» **Supplied records**:
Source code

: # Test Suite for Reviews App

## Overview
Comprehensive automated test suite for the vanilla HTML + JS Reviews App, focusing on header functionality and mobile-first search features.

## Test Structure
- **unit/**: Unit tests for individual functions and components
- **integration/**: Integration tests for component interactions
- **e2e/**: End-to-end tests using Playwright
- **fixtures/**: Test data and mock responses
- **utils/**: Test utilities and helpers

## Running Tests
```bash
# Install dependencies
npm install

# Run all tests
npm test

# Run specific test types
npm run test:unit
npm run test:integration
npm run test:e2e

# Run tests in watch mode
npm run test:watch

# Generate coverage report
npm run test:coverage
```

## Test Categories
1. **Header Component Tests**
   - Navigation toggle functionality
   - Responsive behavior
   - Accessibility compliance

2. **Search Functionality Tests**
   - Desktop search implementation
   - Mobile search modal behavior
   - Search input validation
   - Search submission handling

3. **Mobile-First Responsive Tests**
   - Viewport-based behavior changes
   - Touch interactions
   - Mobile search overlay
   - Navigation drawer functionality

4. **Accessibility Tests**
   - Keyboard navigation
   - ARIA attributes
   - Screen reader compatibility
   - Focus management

...

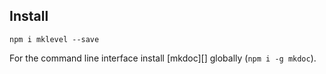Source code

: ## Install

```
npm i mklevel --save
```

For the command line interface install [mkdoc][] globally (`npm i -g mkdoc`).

» **What the task requires**: Check each line of the records for the word "unit", and show the lines that contain it.

» **Exercise solution**:
- **unit/**: Unit tests for individual functions and components
npm run test:unit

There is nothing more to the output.